A man hanging fish.Injury
Fifteen predominantly Alaskan Native communities (with a total population of about 2,200 people) in the Spill area rely heavily on harvests of subsistence resources, such as fish, shellfish, seals, deer, and waterfowl. Oil from the Spill disrupted subsistence activities for the people of these villages and approximately 13,000 other subsistence permit holders in the area. Oil affected the subsistence harvests through a variety of mechanisms including reduced availability of fish and wildlife due to injury, concern about possible health effects of eating oiled fish and wildlife, and disruption of the traditional lifestyle due to clean-up and related activities.

Recovery Objective
Subsistence will have recovered when injured resources used for subsistence are healthy and productive and exist at pre-Spill levels. In addition, there is recognition that people must be confident that the resources are safe to eat and that the cultural values provided by gathering, preparing, and sharing food need to be reintegrated into community life.

Recovery Status
After the Spill, subsistence harvest declined between 9-77 percent in 10 villages within Prince William Sound, Cook Inlet and Kodiak. Villages in Tatitlek and Chenega reduced their harvest by 56 and 57 percent, respectively. Outside of the Sound, harvest declined in Akhiok (on the lee side of Kodiak Island) by nine percent, but by 77 percent in Ouzinkie, which is on the northern side of the island. The primary reason that harvest declined so dramatically was the fear that oil had contaminated the resources and made them unfit to eat.

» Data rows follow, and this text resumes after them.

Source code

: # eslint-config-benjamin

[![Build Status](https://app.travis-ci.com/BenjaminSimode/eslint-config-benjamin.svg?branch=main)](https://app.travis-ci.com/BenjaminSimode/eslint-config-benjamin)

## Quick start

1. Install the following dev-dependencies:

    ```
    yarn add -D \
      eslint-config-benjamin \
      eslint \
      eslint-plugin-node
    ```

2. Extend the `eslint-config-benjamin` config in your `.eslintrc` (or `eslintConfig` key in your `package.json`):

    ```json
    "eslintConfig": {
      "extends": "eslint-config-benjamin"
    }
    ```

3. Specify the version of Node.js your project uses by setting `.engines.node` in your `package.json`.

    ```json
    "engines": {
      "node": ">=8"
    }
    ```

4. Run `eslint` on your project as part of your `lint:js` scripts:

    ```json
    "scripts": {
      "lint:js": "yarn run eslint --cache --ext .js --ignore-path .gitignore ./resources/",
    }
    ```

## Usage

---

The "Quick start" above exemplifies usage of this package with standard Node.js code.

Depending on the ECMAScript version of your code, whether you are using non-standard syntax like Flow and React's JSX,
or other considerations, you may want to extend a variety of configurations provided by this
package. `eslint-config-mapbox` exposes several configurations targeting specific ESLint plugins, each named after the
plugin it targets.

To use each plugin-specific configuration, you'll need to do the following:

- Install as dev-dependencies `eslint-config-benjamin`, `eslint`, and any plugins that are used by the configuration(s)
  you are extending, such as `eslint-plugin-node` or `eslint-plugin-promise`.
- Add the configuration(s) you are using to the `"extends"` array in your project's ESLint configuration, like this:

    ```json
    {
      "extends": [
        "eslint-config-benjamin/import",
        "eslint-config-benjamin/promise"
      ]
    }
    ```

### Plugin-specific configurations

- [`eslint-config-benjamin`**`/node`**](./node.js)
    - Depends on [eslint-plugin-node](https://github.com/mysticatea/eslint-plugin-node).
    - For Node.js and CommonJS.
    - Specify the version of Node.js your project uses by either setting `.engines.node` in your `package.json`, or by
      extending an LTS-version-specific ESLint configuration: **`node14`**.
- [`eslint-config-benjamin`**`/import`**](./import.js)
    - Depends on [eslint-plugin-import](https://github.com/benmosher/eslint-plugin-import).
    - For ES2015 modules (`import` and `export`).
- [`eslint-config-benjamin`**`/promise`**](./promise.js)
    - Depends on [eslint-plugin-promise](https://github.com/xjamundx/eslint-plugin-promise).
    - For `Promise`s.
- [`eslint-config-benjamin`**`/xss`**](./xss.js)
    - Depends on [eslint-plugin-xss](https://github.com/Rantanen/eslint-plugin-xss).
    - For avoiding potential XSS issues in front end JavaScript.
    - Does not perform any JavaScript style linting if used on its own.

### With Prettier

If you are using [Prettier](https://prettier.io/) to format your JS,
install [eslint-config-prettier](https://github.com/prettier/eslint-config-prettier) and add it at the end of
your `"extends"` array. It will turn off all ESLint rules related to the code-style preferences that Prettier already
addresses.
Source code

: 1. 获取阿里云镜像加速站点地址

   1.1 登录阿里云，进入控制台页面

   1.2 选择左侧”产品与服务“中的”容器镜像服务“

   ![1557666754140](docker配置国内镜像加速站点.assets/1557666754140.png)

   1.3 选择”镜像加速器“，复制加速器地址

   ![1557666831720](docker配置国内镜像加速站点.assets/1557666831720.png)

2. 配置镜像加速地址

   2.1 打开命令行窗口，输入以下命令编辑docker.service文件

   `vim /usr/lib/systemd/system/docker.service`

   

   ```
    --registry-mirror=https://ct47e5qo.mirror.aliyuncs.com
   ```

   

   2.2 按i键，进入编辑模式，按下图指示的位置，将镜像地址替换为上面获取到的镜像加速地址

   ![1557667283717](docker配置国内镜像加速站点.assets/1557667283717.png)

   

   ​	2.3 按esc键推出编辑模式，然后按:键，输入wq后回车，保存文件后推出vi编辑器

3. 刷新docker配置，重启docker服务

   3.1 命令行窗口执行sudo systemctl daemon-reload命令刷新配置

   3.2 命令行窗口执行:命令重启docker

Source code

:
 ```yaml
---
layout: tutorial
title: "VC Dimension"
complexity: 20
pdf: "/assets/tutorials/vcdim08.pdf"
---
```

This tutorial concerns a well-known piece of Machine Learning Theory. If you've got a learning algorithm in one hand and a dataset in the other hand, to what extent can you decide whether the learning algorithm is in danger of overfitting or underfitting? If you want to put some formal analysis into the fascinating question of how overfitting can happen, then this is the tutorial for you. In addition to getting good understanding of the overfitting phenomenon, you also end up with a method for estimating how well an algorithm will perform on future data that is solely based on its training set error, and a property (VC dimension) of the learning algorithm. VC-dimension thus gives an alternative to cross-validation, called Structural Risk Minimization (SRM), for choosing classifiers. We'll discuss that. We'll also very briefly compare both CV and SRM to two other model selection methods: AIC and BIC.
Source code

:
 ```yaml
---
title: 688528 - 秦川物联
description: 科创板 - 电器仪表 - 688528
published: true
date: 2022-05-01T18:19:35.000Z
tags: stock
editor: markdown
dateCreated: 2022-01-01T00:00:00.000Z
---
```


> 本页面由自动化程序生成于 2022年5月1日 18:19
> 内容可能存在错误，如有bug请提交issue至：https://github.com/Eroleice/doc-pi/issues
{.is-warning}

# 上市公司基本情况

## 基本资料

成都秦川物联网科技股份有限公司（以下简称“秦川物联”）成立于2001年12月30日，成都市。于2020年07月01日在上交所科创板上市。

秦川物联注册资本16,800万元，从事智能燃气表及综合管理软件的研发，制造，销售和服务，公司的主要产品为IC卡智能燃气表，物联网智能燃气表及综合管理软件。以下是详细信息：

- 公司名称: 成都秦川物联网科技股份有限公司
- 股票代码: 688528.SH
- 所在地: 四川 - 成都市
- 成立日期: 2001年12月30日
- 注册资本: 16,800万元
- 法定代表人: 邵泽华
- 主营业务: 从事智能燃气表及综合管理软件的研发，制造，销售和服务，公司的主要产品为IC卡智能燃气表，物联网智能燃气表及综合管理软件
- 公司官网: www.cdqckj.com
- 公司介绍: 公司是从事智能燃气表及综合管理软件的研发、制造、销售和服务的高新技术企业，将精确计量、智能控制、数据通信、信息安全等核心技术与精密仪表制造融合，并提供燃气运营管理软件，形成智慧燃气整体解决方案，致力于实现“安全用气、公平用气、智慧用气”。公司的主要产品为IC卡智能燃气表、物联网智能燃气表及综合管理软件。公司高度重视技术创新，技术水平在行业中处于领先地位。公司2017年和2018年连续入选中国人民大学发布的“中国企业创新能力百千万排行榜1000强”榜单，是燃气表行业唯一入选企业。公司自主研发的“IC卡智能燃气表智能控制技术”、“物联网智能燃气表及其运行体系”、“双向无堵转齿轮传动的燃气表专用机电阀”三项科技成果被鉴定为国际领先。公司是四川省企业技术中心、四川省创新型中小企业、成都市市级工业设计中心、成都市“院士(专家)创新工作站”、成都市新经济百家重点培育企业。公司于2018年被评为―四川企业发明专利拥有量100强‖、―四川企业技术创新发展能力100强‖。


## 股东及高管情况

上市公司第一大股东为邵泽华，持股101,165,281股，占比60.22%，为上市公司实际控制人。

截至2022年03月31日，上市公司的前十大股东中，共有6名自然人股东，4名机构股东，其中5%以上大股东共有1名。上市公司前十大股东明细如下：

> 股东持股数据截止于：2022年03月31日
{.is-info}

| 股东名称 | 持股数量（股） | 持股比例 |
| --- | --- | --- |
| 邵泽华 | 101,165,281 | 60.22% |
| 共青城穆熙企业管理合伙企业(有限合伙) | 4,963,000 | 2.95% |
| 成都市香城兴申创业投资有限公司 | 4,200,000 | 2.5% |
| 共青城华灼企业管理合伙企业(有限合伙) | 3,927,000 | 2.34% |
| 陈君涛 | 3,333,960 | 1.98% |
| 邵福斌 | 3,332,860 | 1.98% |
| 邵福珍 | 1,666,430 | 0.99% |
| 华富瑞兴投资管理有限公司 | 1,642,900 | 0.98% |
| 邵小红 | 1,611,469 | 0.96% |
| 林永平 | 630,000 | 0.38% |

Harvest levels have generally increased in many communities since the Spill, but results of harvest surveys have been variable. By 2003, they were generally higher than pre-Spill levels in the communities in Cook Inlet, but lower in Kodiak and Prince William Sound (except for Cordova). Even though the harvest levels in the PWS communities were not as high as pre-Spill estimates, they were within the range of other Alaska rural communities. Harvest composition was also altered by the Spill. In the first few years following the Spill, people harvested more fish and shellfish than marine mammals because of the reduced number of marine mammals and the perception that these resources were contaminated and unsafe to eat.

Both safety concerns and the reduced availability of shellfish contributed to a decline in harvest levels. From 1989-94, subsistence foods were tested for evidence of hydrocarbon contamination, with no or very low concentrations of petroleum hydrocarbons found in most subsistence foods. However, concerns about oil contamination remained, and there was a belief that the increase in paralytic shellfish poisoning (PSP) was linked with Exxon Valdez oil. By 2003, most subsistence users expressed confidence in foods such as seals, finfish and chitons. However, the safety of certain shellfish, such as clams was still met with skepticism.

Subsistence use is a central way of life for many of the communities affected by the Spill, thus the value of subsistence cannot be measured by harvest levels alone. The subsistence lifestyle encompasses a cultural value of traditional and customary use of natural resources. Following the Spill, there was concern that the Spill disrupted opportunities for young people to learn cultural subsistence practices and techniques, and that this knowledge may be lost to them in the future. In a 2004 survey of the Spill area communities, 83 percent of respondents stated that their "traditional way of life" had been injured by the Spill and 74 percent stated that recovery had not occurred.

Many factors may contribute to the changes observed in subsistence harvests and the lifestyle surrounding this tradition. Demographic changes in village populations, ocean warming, increased competition for subsistence resources by other people (e.g., sport fishing charters), predators (e.g., sea otters), and increased awareness of PSP and other contaminants may play a role in resource availability, food safety, and participation in traditional practices.

Fears about food safety have diminished since the Spill, but it is still a concern for some users. Additionally, harvest levels from villages in the Spill area are comparable to other Alaskan communities. However, many subsistence resources injured by the Spill, including clams and mussels, have still not recovered from the effects of the Spill.

For these reasons, subsistence is considered to be RECOVERING from the effects of the Spill.